PROBLEM – Reproduce each entry exactly, so that everything except the pictures is carried over.

SUPPLIED ENTRIES –
BEGIN
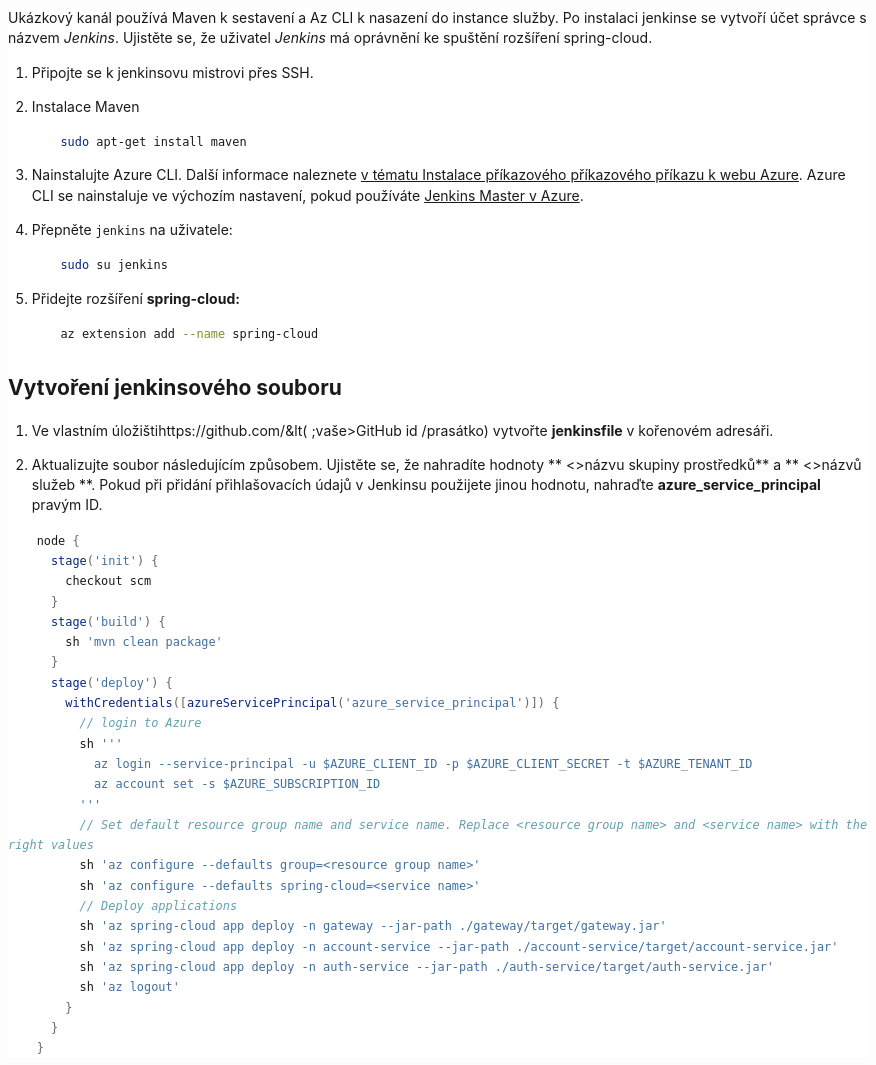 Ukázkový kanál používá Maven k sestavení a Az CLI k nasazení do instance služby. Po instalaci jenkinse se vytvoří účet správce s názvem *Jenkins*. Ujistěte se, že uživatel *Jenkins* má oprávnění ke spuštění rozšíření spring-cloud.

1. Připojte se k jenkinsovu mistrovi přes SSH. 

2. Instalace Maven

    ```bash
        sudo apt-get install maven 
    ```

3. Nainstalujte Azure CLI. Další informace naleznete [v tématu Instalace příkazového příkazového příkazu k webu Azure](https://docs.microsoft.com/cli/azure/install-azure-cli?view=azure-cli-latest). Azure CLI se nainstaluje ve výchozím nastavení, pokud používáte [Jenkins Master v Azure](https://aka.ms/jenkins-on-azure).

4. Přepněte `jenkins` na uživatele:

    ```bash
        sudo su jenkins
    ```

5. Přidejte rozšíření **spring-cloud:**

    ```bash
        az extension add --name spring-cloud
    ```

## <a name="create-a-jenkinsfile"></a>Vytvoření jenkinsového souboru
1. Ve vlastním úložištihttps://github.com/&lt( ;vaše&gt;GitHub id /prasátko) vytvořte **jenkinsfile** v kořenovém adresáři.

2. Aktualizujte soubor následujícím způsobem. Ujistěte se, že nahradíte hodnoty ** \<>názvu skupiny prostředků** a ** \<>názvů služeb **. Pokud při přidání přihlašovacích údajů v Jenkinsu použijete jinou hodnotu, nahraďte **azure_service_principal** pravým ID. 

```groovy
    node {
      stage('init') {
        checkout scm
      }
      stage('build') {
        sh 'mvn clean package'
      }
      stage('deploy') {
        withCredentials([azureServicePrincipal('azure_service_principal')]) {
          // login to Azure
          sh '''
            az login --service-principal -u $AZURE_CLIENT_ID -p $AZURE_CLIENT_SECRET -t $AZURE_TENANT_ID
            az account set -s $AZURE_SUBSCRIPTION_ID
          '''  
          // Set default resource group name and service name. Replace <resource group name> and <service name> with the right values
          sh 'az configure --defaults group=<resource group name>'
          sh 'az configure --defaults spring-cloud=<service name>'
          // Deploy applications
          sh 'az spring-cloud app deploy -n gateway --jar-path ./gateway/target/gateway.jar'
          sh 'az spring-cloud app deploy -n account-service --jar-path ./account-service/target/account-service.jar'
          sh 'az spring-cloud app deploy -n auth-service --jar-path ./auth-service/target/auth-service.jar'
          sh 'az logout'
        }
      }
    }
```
END
TASK RESPONSE –
 Ukázkový kanál používá Maven k sestavení a Az CLI k nasazení do instance služby. Po instalaci jenkinse se vytvoří účet správce s názvem *Jenkins*. Ujistěte se, že uživatel *Jenkins* má oprávnění ke spuštění rozšíření spring-cloud.

1. Připojte se k jenkinsovu mistrovi přes SSH. 

2. Instalace Maven

    ```bash
        sudo apt-get install maven 
    ```

3. Nainstalujte Azure CLI. Další informace naleznete [v tématu Instalace příkazového příkazového příkazu k webu Azure](https://docs.microsoft.com/cli/azure/install-azure-cli?view=azure-cli-latest). Azure CLI se nainstaluje ve výchozím nastavení, pokud používáte [Jenkins Master v Azure](https://aka.ms/jenkins-on-azure).

4. Přepněte `jenkins` na uživatele:

    ```bash
        sudo su jenkins
    ```

5. Přidejte rozšíření **spring-cloud:**

    ```bash
        az extension add --name spring-cloud
    ```

## <a name="create-a-jenkinsfile"></a>Vytvoření jenkinsového souboru
1. Ve vlastním úložištihttps://github.com/&lt( ;vaše&gt;GitHub id /prasátko) vytvořte **jenkinsfile** v kořenovém adresáři.

2. Aktualizujte soubor následujícím způsobem. Ujistěte se, že nahradíte hodnoty ** \<>názvu skupiny prostředků** a ** \<>názvů služeb **. Pokud při přidání přihlašovacích údajů v Jenkinsu použijete jinou hodnotu, nahraďte **azure_service_principal** pravým ID. 

```groovy
    node {
      stage('init') {
        checkout scm
      }
      stage('build') {
        sh 'mvn clean package'
      }
      stage('deploy') {
        withCredentials([azureServicePrincipal('azure_service_principal')]) {
          // login to Azure
          sh '''
            az login --service-principal -u $AZURE_CLIENT_ID -p $AZURE_CLIENT_SECRET -t $AZURE_TENANT_ID
            az account set -s $AZURE_SUBSCRIPTION_ID
          '''  
          // Set default resource group name and service name. Replace <resource group name> and <service name> with the right values
          sh 'az configure --defaults group=<resource group name>'
          sh 'az configure --defaults spring-cloud=<service name>'
          // Deploy applications
          sh 'az spring-cloud app deploy -n gateway --jar-path ./gateway/target/gateway.jar'
          sh 'az spring-cloud app deploy -n account-service --jar-path ./account-service/target/account-service.jar'
          sh 'az spring-cloud app deploy -n auth-service --jar-path ./auth-service/target/auth-service.jar'
          sh 'az logout'
        }
      }
    }
```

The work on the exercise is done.